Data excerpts
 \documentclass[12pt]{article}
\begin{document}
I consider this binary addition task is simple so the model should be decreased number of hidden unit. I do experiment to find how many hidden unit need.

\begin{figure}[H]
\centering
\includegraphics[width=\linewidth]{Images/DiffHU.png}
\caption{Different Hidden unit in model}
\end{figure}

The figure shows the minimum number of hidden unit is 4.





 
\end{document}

...

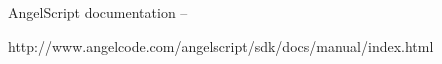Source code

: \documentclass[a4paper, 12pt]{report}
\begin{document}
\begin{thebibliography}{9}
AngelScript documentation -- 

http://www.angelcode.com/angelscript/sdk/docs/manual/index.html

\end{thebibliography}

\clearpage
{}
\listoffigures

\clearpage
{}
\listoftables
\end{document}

INSTRUCTIONS TO FOLLOW ▸
The answer should be a number alone: the count of lines in the records that hold the word "begin".

YOUR SOLUTION ▸
4